> **YOUR ASSIGNMENT**: Check every line in the listing below for "youtube". Copy the ones where it occurs.
------------
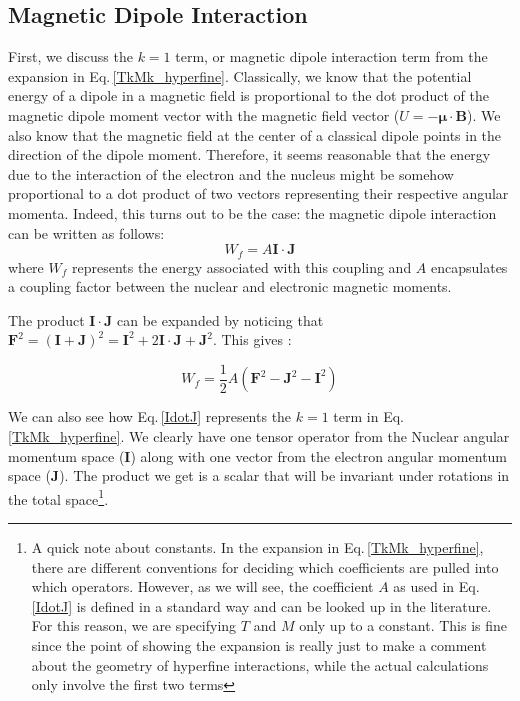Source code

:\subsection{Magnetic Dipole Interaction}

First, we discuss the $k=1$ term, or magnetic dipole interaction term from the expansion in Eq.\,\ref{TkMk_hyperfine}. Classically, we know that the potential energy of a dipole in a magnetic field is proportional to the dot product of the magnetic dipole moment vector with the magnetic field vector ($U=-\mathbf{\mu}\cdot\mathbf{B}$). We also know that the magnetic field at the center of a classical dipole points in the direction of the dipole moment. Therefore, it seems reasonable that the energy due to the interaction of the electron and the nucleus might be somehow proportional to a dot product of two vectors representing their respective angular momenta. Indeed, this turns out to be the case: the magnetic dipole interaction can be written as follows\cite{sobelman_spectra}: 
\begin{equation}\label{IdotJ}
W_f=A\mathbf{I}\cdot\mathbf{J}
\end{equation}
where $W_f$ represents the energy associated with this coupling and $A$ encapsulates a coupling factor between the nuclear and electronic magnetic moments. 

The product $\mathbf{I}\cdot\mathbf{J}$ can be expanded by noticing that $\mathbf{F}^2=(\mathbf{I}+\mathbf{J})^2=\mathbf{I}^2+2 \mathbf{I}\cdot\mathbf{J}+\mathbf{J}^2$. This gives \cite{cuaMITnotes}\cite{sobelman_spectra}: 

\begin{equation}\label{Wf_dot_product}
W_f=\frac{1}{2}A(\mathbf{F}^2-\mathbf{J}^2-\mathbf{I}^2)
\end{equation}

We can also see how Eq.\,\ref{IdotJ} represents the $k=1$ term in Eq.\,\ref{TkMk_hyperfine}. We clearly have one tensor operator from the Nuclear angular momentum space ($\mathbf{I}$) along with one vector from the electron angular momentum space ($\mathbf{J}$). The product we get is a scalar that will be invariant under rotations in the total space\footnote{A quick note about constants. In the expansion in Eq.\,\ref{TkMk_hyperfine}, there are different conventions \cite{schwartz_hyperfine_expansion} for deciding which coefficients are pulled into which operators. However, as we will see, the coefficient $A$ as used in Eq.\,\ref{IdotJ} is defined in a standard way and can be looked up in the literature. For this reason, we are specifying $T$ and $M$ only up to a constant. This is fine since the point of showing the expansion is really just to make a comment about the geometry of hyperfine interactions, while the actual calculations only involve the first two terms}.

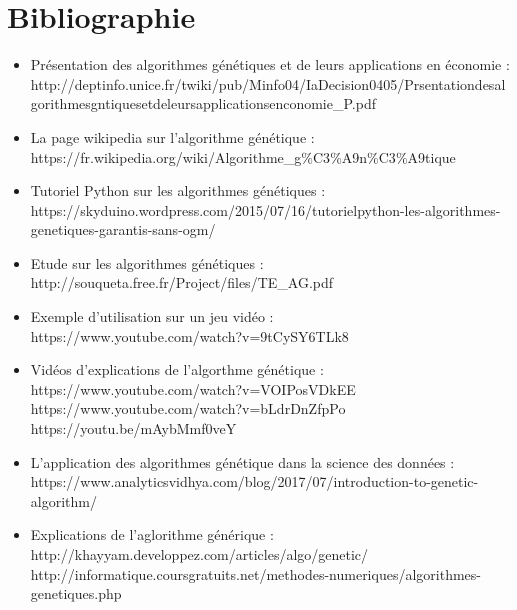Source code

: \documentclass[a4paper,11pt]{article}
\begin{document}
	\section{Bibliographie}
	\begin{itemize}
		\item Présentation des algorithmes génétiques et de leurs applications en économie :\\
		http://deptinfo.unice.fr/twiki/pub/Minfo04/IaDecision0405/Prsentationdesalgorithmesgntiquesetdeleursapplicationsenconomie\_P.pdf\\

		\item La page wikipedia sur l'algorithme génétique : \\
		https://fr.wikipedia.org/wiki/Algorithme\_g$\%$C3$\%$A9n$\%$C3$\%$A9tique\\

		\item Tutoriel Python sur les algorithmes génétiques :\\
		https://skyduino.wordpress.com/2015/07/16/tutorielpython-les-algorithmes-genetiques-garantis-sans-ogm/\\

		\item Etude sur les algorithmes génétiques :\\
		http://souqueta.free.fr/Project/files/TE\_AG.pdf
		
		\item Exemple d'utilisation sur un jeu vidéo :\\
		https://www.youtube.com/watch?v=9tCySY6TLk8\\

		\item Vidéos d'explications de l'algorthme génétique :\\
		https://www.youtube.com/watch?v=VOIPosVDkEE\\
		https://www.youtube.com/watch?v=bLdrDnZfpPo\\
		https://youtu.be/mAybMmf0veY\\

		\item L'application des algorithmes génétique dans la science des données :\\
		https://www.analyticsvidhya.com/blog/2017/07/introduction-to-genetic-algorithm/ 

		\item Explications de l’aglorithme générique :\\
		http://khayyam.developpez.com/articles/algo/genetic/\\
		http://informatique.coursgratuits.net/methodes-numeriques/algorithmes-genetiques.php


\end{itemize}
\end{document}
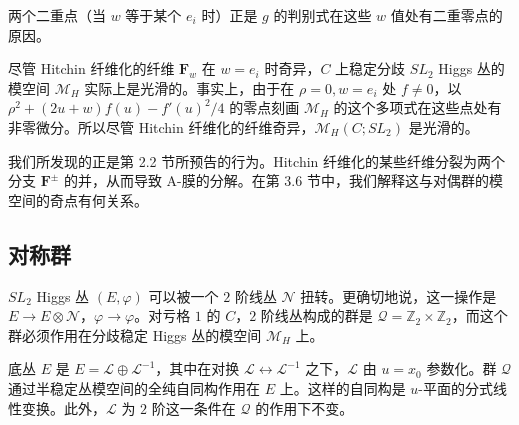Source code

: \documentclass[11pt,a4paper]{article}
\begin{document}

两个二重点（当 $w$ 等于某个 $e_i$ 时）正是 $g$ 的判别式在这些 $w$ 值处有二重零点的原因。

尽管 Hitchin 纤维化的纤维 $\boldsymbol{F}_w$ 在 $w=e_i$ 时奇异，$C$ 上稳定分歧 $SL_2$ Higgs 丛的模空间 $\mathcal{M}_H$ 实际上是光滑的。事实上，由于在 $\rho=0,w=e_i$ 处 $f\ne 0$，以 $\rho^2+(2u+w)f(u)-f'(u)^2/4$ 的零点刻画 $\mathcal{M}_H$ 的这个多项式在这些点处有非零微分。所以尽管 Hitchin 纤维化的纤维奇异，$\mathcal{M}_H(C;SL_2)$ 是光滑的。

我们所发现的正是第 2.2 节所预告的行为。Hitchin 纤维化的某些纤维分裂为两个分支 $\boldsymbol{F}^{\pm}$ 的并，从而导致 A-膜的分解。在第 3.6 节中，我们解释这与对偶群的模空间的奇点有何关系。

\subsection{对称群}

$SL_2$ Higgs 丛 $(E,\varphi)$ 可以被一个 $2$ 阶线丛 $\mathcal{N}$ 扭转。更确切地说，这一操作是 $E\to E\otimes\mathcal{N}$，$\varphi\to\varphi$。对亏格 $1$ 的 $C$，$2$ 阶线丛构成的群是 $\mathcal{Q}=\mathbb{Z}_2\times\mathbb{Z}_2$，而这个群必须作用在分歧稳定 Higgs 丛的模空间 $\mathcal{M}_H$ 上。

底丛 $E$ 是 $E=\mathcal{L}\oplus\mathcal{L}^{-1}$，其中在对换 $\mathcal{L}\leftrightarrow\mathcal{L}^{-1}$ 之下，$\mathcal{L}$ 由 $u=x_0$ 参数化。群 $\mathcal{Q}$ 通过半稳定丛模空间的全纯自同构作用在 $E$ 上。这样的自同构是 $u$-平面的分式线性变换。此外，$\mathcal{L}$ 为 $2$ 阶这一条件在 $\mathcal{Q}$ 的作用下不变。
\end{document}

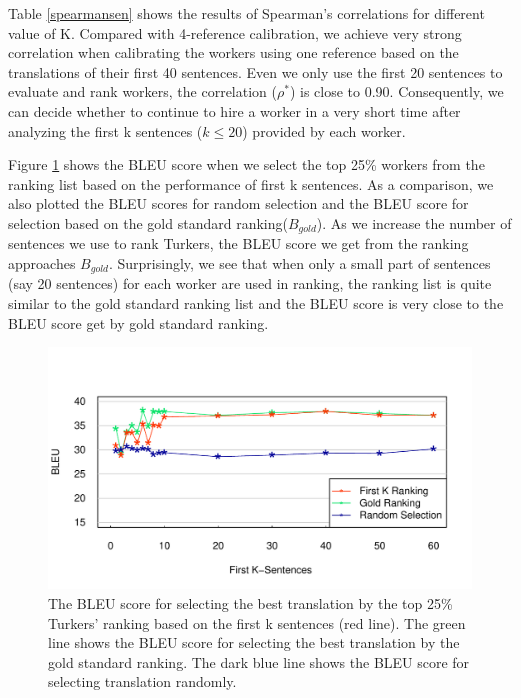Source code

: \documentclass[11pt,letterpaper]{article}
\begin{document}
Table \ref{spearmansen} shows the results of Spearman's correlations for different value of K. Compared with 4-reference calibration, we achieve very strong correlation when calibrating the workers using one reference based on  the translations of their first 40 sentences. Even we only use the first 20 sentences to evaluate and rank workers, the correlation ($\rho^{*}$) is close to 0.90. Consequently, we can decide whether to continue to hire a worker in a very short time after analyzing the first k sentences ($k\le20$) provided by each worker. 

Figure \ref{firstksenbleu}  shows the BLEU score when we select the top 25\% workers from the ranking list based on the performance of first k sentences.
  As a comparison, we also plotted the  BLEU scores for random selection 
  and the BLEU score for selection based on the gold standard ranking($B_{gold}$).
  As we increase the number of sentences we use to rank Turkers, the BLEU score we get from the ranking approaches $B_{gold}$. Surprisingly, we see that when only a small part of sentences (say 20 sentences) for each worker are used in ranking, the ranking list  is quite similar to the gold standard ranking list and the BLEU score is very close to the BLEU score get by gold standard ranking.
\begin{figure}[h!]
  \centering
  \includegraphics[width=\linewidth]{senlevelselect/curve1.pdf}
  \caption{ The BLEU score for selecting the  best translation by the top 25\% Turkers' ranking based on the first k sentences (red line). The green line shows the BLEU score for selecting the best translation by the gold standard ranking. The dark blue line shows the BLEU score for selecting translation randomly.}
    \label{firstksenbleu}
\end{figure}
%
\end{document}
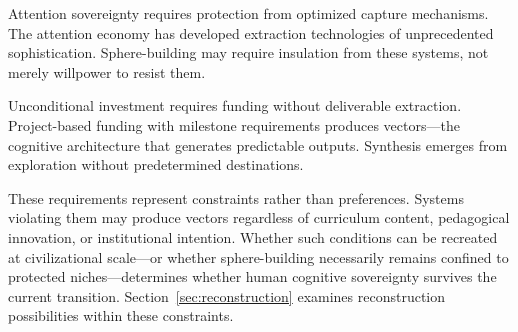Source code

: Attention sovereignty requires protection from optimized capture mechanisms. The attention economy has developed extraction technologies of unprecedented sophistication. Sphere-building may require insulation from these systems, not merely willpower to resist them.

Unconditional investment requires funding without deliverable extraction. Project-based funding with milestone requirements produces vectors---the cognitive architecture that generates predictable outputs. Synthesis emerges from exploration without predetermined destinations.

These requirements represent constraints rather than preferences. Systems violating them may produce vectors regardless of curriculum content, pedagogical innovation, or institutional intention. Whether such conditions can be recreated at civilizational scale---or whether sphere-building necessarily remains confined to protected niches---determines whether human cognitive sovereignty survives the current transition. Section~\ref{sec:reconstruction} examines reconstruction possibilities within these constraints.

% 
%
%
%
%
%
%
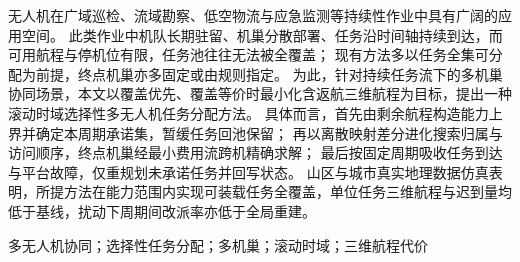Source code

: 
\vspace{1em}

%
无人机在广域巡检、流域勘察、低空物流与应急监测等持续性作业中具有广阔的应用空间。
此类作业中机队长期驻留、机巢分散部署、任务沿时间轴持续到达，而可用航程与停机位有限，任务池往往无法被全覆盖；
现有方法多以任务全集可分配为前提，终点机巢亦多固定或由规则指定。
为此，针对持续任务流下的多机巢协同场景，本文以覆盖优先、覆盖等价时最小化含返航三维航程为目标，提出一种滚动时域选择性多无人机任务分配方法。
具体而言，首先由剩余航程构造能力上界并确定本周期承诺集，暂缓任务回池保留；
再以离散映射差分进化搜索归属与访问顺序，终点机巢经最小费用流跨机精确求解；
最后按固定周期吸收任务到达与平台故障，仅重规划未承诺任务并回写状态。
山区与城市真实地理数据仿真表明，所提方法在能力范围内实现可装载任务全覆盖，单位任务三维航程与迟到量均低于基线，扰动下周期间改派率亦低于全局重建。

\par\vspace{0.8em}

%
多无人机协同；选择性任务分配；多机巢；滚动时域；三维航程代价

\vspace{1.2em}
------------
> **REPLY**:
		https://www.youtube.com/watch?v=9tCySY6TLk8\\
		https://www.youtube.com/watch?v=VOIPosVDkEE\\
		https://www.youtube.com/watch?v=bLdrDnZfpPo\\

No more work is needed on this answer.